2) Puis Jésus se dirige vers le temple et il en chasse les marchands : La Maison de mon Père doit être une Maison de prière et non une caverne où des malfaiteurs se croient en sécurité.
3) Jésus, sur l'esplanade, commence à enseigner le peuple : le lieu des cérémonies doit être un espace où l'on écoute la Parole de Dieu afin que les rites ne soient pas hypocrites.
4) Les autorités, furieuses, cherchent dès lors un moyen de tuer Jésus au plus vite.
Donc mimer aujourd'hui l'Entrée de notre Roi avec nos rameaux, c'est accepter ce programme de Jésus : apporter la Paix à tous les peuples - pleurer sur les malheurs - refuser la violence - vouloir une Eglise de prière, débarrassée de tout trafic financier - écouter l'Evangile - s'attendre à la persécution.

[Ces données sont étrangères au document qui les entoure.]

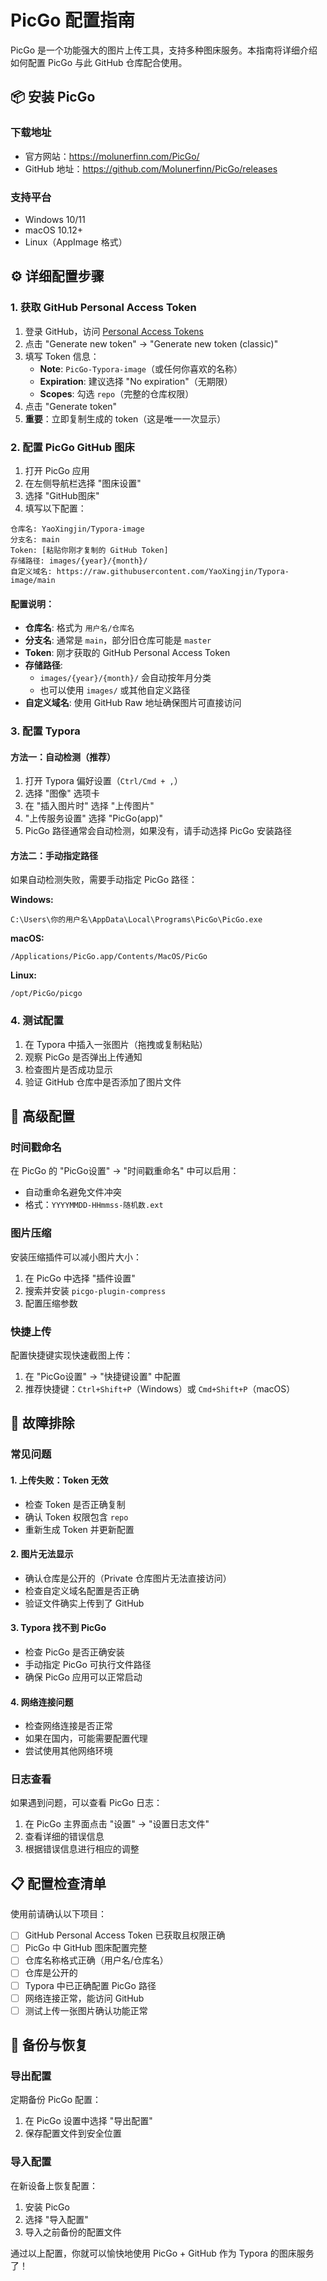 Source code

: # PicGo 配置指南

PicGo 是一个功能强大的图片上传工具，支持多种图床服务。本指南将详细介绍如何配置 PicGo 与此 GitHub 仓库配合使用。

## 📦 安装 PicGo

### 下载地址
- 官方网站：https://molunerfinn.com/PicGo/
- GitHub 地址：https://github.com/Molunerfinn/PicGo/releases

### 支持平台
- Windows 10/11
- macOS 10.12+
- Linux（AppImage 格式）

## ⚙️ 详细配置步骤

### 1. 获取 GitHub Personal Access Token

1. 登录 GitHub，访问 [Personal Access Tokens](https://github.com/settings/tokens)
2. 点击 "Generate new token" → "Generate new token (classic)"
3. 填写 Token 信息：
   - **Note**: `PicGo-Typora-image`（或任何你喜欢的名称）
   - **Expiration**: 建议选择 "No expiration"（无期限）
   - **Scopes**: 勾选 `repo`（完整的仓库权限）
4. 点击 "Generate token"
5. **重要**：立即复制生成的 token（这是唯一一次显示）

### 2. 配置 PicGo GitHub 图床

1. 打开 PicGo 应用
2. 在左侧导航栏选择 "图床设置"
3. 选择 "GitHub图床"
4. 填写以下配置：

```
仓库名: YaoXingjin/Typora-image
分支名: main
Token: [粘贴你刚才复制的 GitHub Token]
存储路径: images/{year}/{month}/
自定义域名: https://raw.githubusercontent.com/YaoXingjin/Typora-image/main
```

#### 配置说明：

- **仓库名**: 格式为 `用户名/仓库名`
- **分支名**: 通常是 `main`，部分旧仓库可能是 `master`
- **Token**: 刚才获取的 GitHub Personal Access Token
- **存储路径**: 
  - `images/{year}/{month}/` 会自动按年月分类
  - 也可以使用 `images/` 或其他自定义路径
- **自定义域名**: 使用 GitHub Raw 地址确保图片可直接访问

### 3. 配置 Typora

#### 方法一：自动检测（推荐）

1. 打开 Typora 偏好设置（`Ctrl/Cmd + ,`）
2. 选择 "图像" 选项卡
3. 在 "插入图片时" 选择 "上传图片"
4. "上传服务设置" 选择 "PicGo(app)"
5. PicGo 路径通常会自动检测，如果没有，请手动选择 PicGo 安装路径

#### 方法二：手动指定路径

如果自动检测失败，需要手动指定 PicGo 路径：

**Windows:**
```
C:\Users\你的用户名\AppData\Local\Programs\PicGo\PicGo.exe
```

**macOS:**
```
/Applications/PicGo.app/Contents/MacOS/PicGo
```

**Linux:**
```
/opt/PicGo/picgo
```

### 4. 测试配置

1. 在 Typora 中插入一张图片（拖拽或复制粘贴）
2. 观察 PicGo 是否弹出上传通知
3. 检查图片是否成功显示
4. 验证 GitHub 仓库中是否添加了图片文件

## 🎨 高级配置

### 时间戳命名

在 PicGo 的 "PicGo设置" → "时间戳重命名" 中可以启用：
- 自动重命名避免文件冲突
- 格式：`YYYYMMDD-HHmmss-随机数.ext`

### 图片压缩

安装压缩插件可以减小图片大小：
1. 在 PicGo 中选择 "插件设置"
2. 搜索并安装 `picgo-plugin-compress`
3. 配置压缩参数

### 快捷上传

配置快捷键实现快速截图上传：
1. 在 "PicGo设置" → "快捷键设置" 中配置
2. 推荐快捷键：`Ctrl+Shift+P`（Windows）或 `Cmd+Shift+P`（macOS）

## 🔧 故障排除

### 常见问题

#### 1. 上传失败：Token 无效
- 检查 Token 是否正确复制
- 确认 Token 权限包含 `repo`
- 重新生成 Token 并更新配置

#### 2. 图片无法显示
- 确认仓库是公开的（Private 仓库图片无法直接访问）
- 检查自定义域名配置是否正确
- 验证文件确实上传到了 GitHub

#### 3. Typora 找不到 PicGo
- 检查 PicGo 是否正确安装
- 手动指定 PicGo 可执行文件路径
- 确保 PicGo 应用可以正常启动

#### 4. 网络连接问题
- 检查网络连接是否正常
- 如果在国内，可能需要配置代理
- 尝试使用其他网络环境

### 日志查看

如果遇到问题，可以查看 PicGo 日志：
1. 在 PicGo 主界面点击 "设置" → "设置日志文件"
2. 查看详细的错误信息
3. 根据错误信息进行相应的调整

## 📋 配置检查清单

使用前请确认以下项目：

- [ ] GitHub Personal Access Token 已获取且权限正确
- [ ] PicGo 中 GitHub 图床配置完整
- [ ] 仓库名称格式正确（用户名/仓库名）
- [ ] 仓库是公开的
- [ ] Typora 中已正确配置 PicGo 路径
- [ ] 网络连接正常，能访问 GitHub
- [ ] 测试上传一张图片确认功能正常

## 🔄 备份与恢复

### 导出配置

定期备份 PicGo 配置：
1. 在 PicGo 设置中选择 "导出配置"
2. 保存配置文件到安全位置

### 导入配置

在新设备上恢复配置：
1. 安装 PicGo
2. 选择 "导入配置"
3. 导入之前备份的配置文件

通过以上配置，你就可以愉快地使用 PicGo + GitHub 作为 Typora 的图床服务了！ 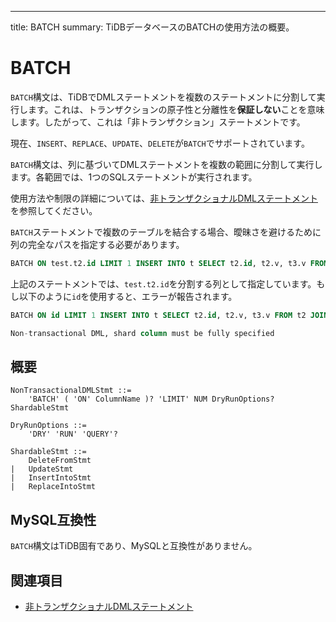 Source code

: ---
title: BATCH
summary: TiDBデータベースのBATCHの使用方法の概要。

# BATCH

`BATCH`構文は、TiDBでDMLステートメントを複数のステートメントに分割して実行します。これは、トランザクションの原子性と分離性を**保証しない**ことを意味します。したがって、これは「非トランザクション」ステートメントです。

現在、`INSERT`、`REPLACE`、`UPDATE`、`DELETE`が`BATCH`でサポートされています。

`BATCH`構文は、列に基づいてDMLステートメントを複数の範囲に分割して実行します。各範囲では、1つのSQLステートメントが実行されます。

使用方法や制限の詳細については、[非トランザクショナルDMLステートメント](/non-transactional-dml.md)を参照してください。

`BATCH`ステートメントで複数のテーブルを結合する場合、曖昧さを避けるために列の完全なパスを指定する必要があります。

```sql
BATCH ON test.t2.id LIMIT 1 INSERT INTO t SELECT t2.id, t2.v, t3.v FROM t2 JOIN t3 ON t2.k = t3.k;
```

上記のステートメントでは、`test.t2.id`を分割する列として指定しています。もし以下のように`id`を使用すると、エラーが報告されます。

```sql
BATCH ON id LIMIT 1 INSERT INTO t SELECT t2.id, t2.v, t3.v FROM t2 JOIN t3 ON t2.k = t3.k;

Non-transactional DML, shard column must be fully specified
```

## 概要

```ebnf+diagram
NonTransactionalDMLStmt ::=
    'BATCH' ( 'ON' ColumnName )? 'LIMIT' NUM DryRunOptions? ShardableStmt

DryRunOptions ::=
    'DRY' 'RUN' 'QUERY'?

ShardableStmt ::=
    DeleteFromStmt
|   UpdateStmt
|   InsertIntoStmt
|   ReplaceIntoStmt
```

## MySQL互換性

`BATCH`構文はTiDB固有であり、MySQLと互換性がありません。

## 関連項目

* [非トランザクショナルDMLステートメント](/non-transactional-dml.md) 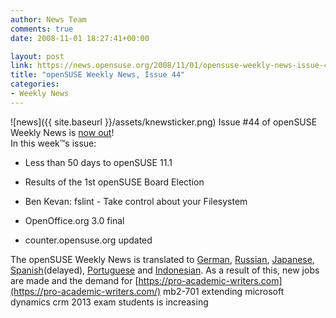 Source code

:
```yaml
---
author: News Team
comments: true
date: 2008-11-01 18:27:41+00:00

layout: post
link: https://news.opensuse.org/2008/11/01/opensuse-weekly-news-issue-44/
title: "openSUSE Weekly News, Issue 44"
categories:
- Weekly News
---
```

![news]({{ site.baseurl }}/assets/knewsticker.png) Issue #44 of openSUSE Weekly News is [now out](http://en.opensuse.org/OpenSUSE_Weekly_News/44)!  
In this week™s issue:


  * Less than 50 days to openSUSE 11.1

  * Results of the 1st openSUSE Board Election

  * Ben Kevan: fslint - Take control about your Filesystem

  * OpenOffice.org 3.0 final

  * counter.opensuse.org updated



The openSUSE Weekly News is translated to [German](http://de.opensuse.org/OpenSUSE-Wochenschau/44), [Russian](http://ru.opensuse.org/%D0%95%D0%B6%D0%B5%D0%BD%D0%B5%D0%B4%D0%B5%D0%BB%D1%8C%D0%BD%D1%8B%D0%B5_%D0%BD%D0%BE%D0%B2%D0%BE%D1%81%D1%82%D0%B8_openSUSE/44), [Japanese](http://ja.opensuse.org/OpenSUSE_Weekly_News/44), [Spanish](http://en.opensuse.org/OpenSUSE_Weekly_News/44)(delayed), [Portuguese](http://pt.opensuse.org/Not%C3%ADcias_da_semana_no_openSUSE/44) and [Indonesian](http://en.opensuse.org/OpenSUSE_Weekly_News/44/indonesian). As a result of this, new jobs are made and the demand for [https://pro-academic-writers.com](https://pro-academic-writers.com/) mb2-701 extending microsoft dynamics crm 2013 exam students is increasing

Dérisoire sera peut-être notre procession, clairsemée et vieillotte notre assemblée, pas très justes nos cantiques : nous risquons d'être objet de moquerie de la part de ceux qui ne croient qu'au triomphe des idoles, à l'étalement du luxe des nantis, à l'adoration des vedettes et des dieux du stade. Mais dans tous ces lieux, on exclut le faible, on vend souvent la mort de la drogue et de la débauche, on excite les passions, on exalte le racisme et le mépris de l'autre. Le Roi et sa communauté en sont l'antithèse.

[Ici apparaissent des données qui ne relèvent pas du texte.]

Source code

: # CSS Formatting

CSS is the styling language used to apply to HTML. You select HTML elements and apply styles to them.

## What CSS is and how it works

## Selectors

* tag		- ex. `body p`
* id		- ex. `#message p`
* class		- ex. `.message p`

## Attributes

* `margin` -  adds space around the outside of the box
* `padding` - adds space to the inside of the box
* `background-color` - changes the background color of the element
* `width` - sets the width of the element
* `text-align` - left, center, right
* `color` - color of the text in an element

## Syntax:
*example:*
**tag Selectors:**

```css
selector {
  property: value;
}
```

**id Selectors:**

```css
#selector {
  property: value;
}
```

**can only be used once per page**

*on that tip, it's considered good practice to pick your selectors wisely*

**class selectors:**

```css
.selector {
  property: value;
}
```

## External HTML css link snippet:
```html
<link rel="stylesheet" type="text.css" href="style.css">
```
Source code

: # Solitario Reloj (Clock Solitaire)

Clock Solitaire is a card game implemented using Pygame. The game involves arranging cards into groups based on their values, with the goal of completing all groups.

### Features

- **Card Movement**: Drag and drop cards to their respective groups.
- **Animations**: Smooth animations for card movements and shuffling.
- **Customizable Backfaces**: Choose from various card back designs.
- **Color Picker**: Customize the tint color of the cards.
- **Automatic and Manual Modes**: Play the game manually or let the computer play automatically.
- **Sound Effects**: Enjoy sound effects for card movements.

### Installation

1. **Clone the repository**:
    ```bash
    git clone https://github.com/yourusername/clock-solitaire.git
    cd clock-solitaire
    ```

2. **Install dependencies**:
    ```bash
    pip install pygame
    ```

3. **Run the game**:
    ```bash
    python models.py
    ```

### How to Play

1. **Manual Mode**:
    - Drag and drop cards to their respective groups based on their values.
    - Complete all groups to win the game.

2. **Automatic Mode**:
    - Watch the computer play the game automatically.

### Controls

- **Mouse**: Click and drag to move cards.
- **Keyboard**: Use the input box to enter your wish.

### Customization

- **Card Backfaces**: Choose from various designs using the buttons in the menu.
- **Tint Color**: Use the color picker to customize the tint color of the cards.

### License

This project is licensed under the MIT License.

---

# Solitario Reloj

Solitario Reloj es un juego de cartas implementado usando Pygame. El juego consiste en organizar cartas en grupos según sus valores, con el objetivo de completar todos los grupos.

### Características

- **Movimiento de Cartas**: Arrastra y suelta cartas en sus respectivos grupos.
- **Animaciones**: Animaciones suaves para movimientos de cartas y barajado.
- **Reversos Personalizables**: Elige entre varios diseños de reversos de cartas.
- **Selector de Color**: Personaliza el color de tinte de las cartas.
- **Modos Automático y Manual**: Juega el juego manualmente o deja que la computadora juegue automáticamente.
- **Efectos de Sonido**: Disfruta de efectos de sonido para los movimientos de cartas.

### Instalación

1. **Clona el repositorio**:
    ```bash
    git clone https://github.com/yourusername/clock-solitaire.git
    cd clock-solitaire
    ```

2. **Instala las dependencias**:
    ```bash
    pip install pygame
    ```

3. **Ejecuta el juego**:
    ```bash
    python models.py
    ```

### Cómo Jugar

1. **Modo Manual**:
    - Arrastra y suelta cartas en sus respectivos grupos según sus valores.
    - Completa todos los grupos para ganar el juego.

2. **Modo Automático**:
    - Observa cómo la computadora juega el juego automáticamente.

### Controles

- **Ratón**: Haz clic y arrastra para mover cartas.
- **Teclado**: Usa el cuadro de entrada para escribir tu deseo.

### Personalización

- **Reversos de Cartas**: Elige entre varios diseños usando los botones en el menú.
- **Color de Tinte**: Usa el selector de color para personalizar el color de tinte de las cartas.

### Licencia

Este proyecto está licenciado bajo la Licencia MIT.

Retenons que Jésus n'entre pas comme Roi pour condamner la société mais pour convertir son Eglise : à son exemple elle ne caracole pas sur les chevaux de la renommée, elle va au pas de l'âne, elle parle en aimant ce peuple qui va la trahir, elle est haïe par certains. Vendredi paraitra la nécessité de la croix mais dimanche éclatera enfin la fête du Vrai Printemps : la coquille du tombeau s'ouvrira pour laisser paraître l'Homme Nouveau. Ce chemin est ardu mais nous pouvons toujours le suivre grâce au Pain (l'humble signe équivalent de celui de l'âne) que nous partageons chaque dimanche, Jour du Seigneur, « Pâques » hebdomadaires.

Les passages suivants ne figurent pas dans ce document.